In accordance with Mentor's adoption of FAS 123(R), the Company will begin reporting all expenses related to the Company's long-term incentive equity compensation program in our financial results.  In fiscal year 2007, Mentor expects to record approximately $13 million in incentive-based equity compensation expense, representing approximately $0.17 per share.

Stock Repurchase Plan
During the fourth quarter, Mentor announced that its Board of Directors had authorized the repurchase of an additional 5 million shares of common stock.  Approximately 950,000 shares were repurchased at an average price of $43 per share from two directors who retired during the quarter.  Repurchases may occur from time to time subject to blackout periods and other restrictions at the discretion of management.

Dividend
Mentor declared a dividend of $0.18 per share in the fourth quarter of fiscal year 2006, compared to $0.17 per share in the fourth quarter of fiscal year 2005, and total dividends of $0.71 in fiscal year 2006.

Balance Sheet
Mentor ended fiscal year 2006 with $201.0 million in cash and marketable securities, an increase of approximately $88.1 million over the $112.9 million at the end of fiscal year 2005.  This does not include the estimated $340 million in anticipated proceeds, net of taxes, from the pending sale of Mentor's Urology business to Coloplast.  During the quarter, Mentor borrowed $14 million to partially fund the repatriation of foreign earnings.  In addition, at year end the Company had $150 million outstanding in convertible notes.

Reclassification of Urology Business
Mentor's financial statements have been reclassified for all periods to reflect the pending divestiture of Mentor's Urology business.  The pending sale of Mentor's Urology business means that Mentor must treat its Urology business as a discontinued operation.  Under discontinued operations reporting, all current and historical financial data is reclassified to reflect the results of the discontinued operation as a single line item below operating income for each period reported.

Included with this press release is a schedule showing quarterly and full year unaudited results for fiscal year 2005 and 2006 with the Urology business reflected as a discontinued operation.

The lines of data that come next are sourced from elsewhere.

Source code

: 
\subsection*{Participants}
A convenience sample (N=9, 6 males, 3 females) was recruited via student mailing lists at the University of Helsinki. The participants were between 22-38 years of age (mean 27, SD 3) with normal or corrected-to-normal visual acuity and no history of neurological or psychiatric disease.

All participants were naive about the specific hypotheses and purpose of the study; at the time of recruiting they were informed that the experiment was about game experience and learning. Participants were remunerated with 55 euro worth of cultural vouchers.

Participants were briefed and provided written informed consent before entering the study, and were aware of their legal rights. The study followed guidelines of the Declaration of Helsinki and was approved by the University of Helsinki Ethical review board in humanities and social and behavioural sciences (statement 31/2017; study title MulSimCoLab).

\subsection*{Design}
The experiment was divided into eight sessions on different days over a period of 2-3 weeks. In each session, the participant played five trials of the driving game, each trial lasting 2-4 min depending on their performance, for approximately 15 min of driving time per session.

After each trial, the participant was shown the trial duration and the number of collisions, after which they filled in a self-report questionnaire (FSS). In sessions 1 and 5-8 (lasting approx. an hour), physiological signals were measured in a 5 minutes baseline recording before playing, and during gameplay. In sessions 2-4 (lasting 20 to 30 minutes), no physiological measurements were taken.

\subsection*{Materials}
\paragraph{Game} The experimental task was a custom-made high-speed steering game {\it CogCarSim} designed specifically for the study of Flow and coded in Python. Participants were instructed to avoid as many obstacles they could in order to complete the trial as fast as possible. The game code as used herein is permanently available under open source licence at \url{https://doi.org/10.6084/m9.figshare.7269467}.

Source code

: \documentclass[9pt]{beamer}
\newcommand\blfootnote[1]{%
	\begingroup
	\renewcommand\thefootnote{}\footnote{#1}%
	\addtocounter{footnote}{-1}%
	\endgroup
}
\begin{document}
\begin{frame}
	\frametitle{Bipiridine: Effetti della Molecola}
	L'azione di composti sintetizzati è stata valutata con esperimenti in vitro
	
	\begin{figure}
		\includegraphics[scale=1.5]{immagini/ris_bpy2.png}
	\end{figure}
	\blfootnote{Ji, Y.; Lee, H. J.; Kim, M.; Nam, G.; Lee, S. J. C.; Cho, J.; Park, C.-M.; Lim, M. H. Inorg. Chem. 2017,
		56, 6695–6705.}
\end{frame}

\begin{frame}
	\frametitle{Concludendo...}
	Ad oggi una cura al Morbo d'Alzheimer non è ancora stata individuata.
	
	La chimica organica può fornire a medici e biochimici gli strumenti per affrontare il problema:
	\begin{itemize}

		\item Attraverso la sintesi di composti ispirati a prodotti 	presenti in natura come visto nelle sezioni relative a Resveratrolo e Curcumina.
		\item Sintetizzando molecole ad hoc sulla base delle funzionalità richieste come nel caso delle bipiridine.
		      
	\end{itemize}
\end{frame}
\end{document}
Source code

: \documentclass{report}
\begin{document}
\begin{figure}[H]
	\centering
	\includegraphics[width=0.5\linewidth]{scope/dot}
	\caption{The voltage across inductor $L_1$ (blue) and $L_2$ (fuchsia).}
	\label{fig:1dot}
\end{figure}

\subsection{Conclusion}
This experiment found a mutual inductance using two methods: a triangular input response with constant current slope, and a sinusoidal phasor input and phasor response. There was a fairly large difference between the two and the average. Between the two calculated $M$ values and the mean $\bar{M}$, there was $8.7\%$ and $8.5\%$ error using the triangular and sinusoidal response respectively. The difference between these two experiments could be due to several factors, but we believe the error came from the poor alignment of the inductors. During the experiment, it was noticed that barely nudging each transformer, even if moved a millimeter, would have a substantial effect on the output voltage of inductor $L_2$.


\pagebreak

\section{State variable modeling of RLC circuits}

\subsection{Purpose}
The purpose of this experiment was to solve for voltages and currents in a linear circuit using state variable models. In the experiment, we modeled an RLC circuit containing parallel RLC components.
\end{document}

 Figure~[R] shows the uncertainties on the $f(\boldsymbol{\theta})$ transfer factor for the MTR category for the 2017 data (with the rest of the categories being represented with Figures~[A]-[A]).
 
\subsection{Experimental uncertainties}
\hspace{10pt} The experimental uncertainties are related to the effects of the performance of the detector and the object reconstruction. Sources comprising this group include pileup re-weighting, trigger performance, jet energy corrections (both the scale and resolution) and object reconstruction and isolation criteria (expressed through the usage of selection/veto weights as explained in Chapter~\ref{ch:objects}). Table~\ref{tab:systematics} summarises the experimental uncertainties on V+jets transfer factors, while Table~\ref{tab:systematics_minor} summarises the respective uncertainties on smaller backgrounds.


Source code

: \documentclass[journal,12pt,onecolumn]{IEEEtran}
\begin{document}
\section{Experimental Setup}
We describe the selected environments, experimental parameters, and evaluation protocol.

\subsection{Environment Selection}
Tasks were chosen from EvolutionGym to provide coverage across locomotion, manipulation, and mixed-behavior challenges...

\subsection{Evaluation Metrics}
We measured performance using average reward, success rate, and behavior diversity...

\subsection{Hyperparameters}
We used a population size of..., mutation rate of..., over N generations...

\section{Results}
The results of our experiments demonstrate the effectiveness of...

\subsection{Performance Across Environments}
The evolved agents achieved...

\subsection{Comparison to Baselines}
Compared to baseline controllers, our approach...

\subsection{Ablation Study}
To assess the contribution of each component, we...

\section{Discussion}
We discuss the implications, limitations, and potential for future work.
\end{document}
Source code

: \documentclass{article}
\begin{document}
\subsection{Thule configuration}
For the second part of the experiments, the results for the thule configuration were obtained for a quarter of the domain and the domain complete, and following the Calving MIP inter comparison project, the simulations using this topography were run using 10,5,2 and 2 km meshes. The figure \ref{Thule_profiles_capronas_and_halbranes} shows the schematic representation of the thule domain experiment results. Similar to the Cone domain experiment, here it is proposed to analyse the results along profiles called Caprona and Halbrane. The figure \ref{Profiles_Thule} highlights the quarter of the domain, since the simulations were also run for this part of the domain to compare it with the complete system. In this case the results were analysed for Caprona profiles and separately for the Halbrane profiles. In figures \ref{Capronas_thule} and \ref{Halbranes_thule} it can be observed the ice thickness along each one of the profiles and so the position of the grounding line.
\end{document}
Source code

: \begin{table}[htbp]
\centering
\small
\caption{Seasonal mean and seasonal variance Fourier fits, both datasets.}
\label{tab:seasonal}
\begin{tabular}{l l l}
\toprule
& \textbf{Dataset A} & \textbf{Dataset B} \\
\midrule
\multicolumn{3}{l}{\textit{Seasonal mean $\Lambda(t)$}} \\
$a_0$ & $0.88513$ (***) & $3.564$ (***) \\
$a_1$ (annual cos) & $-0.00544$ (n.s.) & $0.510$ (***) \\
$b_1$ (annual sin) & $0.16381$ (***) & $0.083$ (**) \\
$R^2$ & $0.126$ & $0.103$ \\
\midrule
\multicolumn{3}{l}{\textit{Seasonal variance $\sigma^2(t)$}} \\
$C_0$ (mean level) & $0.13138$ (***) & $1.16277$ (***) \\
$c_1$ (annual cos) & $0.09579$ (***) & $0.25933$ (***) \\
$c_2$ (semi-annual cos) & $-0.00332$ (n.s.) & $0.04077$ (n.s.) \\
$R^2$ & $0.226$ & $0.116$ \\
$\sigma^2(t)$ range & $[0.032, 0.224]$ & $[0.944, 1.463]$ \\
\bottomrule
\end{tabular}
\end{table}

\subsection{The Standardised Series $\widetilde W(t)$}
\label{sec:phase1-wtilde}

Note Regarding Use of Non-GAAP Financial Measures
The non-GAAP financial measures such as operating income, net income and earnings per share information for the fourth quarter and full year included in this press release are different from those otherwise presented under GAAP as these non-GAAP measures exclude costs and expenses related to strategic initiatives, including the divestiture of Mentor's urology business and acquisition activities in aesthetic medicine, and equity compensation expense. 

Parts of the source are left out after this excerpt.